AI-Assisted Detection Support for Middle Ear Diseases Using Multimodal Large Language Models
View abstract on PubMed
Summary
This summary is machine-generated.This study introduces an AI system for detecting middle ear diseases from otoscopic images. The novel approach enhances diagnostic accuracy in primary care settings.
Area Of Science
- Otolaryngology
- Artificial Intelligence
- Medical Imaging
Background
- Accurate detection of middle ear diseases like otitis media is challenging in primary care.
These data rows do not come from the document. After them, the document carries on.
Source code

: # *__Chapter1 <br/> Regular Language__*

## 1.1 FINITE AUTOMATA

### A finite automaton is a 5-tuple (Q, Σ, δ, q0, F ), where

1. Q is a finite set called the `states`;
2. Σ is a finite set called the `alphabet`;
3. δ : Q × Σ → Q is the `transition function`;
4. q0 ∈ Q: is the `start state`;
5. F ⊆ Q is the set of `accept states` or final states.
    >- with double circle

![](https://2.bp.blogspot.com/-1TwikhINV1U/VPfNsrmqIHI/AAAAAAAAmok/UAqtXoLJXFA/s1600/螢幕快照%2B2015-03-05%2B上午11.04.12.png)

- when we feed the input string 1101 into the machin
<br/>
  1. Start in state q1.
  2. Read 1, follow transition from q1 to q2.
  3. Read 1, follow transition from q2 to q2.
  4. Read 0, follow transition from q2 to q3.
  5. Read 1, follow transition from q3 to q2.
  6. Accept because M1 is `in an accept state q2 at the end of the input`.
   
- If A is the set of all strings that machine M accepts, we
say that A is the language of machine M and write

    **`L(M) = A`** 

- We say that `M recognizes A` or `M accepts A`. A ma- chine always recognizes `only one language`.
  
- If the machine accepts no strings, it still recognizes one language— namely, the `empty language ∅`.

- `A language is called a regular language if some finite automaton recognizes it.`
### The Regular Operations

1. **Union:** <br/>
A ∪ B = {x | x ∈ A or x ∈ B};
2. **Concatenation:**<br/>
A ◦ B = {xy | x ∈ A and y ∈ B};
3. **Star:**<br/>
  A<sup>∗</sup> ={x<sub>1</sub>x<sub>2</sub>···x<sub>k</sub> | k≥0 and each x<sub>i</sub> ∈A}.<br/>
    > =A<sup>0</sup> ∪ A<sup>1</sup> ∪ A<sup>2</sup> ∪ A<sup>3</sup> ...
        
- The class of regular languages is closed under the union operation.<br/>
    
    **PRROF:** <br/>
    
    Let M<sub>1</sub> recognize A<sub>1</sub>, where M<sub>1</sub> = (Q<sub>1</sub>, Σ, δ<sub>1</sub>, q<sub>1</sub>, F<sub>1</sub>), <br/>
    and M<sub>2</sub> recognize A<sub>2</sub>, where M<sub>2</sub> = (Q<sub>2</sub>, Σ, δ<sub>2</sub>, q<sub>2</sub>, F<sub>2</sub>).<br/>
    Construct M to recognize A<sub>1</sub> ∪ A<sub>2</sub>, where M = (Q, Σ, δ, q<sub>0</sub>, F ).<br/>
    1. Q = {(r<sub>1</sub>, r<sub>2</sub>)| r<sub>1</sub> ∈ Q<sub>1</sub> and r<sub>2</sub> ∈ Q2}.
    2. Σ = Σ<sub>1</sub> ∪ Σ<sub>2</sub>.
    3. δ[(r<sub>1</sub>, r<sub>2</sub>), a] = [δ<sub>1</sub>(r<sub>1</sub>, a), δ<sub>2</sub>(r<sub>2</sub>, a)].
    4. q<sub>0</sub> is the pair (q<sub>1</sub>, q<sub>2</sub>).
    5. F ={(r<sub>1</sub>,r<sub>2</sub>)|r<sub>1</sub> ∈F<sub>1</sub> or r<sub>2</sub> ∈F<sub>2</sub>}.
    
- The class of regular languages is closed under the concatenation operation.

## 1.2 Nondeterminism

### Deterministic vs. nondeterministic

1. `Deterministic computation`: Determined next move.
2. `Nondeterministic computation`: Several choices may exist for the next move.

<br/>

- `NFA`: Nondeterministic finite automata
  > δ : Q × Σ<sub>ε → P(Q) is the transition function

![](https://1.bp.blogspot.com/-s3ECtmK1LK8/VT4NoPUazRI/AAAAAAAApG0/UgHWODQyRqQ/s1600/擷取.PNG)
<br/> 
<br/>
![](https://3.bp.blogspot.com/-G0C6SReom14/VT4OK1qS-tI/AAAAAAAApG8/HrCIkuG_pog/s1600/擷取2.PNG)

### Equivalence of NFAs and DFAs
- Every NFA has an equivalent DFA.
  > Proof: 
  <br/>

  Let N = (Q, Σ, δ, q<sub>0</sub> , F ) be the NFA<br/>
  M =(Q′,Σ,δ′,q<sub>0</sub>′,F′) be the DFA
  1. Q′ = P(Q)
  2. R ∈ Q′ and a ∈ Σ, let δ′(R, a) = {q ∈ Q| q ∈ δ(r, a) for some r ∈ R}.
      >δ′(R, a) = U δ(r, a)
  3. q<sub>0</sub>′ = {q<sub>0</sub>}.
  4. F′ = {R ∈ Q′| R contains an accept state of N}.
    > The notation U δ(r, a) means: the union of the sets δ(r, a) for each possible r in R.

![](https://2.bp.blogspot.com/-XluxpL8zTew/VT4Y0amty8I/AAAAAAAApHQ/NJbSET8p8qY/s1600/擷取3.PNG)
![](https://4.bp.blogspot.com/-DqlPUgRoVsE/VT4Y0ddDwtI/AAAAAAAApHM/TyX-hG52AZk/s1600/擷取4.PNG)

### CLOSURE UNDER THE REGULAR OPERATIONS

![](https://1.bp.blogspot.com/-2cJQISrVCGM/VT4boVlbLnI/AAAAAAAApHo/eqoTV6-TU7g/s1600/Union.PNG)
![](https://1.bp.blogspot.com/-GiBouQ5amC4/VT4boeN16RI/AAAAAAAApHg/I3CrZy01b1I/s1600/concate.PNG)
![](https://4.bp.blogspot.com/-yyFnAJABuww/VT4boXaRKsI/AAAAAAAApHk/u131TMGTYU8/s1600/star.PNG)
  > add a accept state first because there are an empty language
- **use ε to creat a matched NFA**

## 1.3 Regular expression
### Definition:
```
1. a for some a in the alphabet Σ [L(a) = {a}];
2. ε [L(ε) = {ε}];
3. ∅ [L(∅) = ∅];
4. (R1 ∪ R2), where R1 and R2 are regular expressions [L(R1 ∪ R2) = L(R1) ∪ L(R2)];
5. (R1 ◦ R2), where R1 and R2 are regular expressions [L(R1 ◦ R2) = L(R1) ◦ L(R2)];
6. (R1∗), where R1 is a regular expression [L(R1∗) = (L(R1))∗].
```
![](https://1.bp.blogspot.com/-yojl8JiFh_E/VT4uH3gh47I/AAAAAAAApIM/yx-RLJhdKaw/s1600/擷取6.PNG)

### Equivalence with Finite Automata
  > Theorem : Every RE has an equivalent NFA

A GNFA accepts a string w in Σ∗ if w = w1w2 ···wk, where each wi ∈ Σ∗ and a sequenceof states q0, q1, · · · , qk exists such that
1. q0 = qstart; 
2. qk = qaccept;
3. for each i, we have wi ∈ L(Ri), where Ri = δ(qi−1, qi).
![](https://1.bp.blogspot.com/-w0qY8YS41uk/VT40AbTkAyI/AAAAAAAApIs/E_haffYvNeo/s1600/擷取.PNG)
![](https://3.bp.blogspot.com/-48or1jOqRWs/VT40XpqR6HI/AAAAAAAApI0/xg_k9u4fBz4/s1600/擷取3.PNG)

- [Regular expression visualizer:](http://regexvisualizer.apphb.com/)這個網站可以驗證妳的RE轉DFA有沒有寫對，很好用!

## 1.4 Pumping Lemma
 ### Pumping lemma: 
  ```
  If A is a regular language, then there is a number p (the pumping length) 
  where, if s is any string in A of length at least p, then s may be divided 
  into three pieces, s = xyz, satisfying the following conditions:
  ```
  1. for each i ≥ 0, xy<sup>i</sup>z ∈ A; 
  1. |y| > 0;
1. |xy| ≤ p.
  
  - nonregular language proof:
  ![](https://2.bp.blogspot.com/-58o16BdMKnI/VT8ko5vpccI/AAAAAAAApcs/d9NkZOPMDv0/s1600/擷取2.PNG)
- Existing diagnostic methods may lack efficiency and accessibility in non-specialist settings.
Purpose Of The Study
- To develop and evaluate an AI-powered system for the early detection of ten middle ear conditions using otoscopic images.
- To improve the diagnostic capabilities for middle ear pathologies in primary care and telemedicine.
Main Methods
- Development of an AI system leveraging Azure OpenAI's GPT-4 Vision, a multimodal large language model (LLM).
- Implementation using a Model-View-Controller (MVC) architecture for efficient image processing.
- Analysis of otoscopic images to identify ten distinct middle ear conditions.
Main Results
- The AI system successfully analyzes otoscopic images and detects ten middle ear conditions.
- Image processing time is under 5 seconds, ensuring rapid diagnostic support.
- Bilingual (English/Chinese) reports are generated, including confidence scores and treatment recommendations.
Conclusions
- The AI-powered system offers a scalable and efficient solution for diagnosing middle ear diseases.
- Integration of this technology can significantly enhance diagnostic workflows in telemedicine and primary care.
- This multimodal LLM approach represents a novel advancement in automated otoscopic image analysis.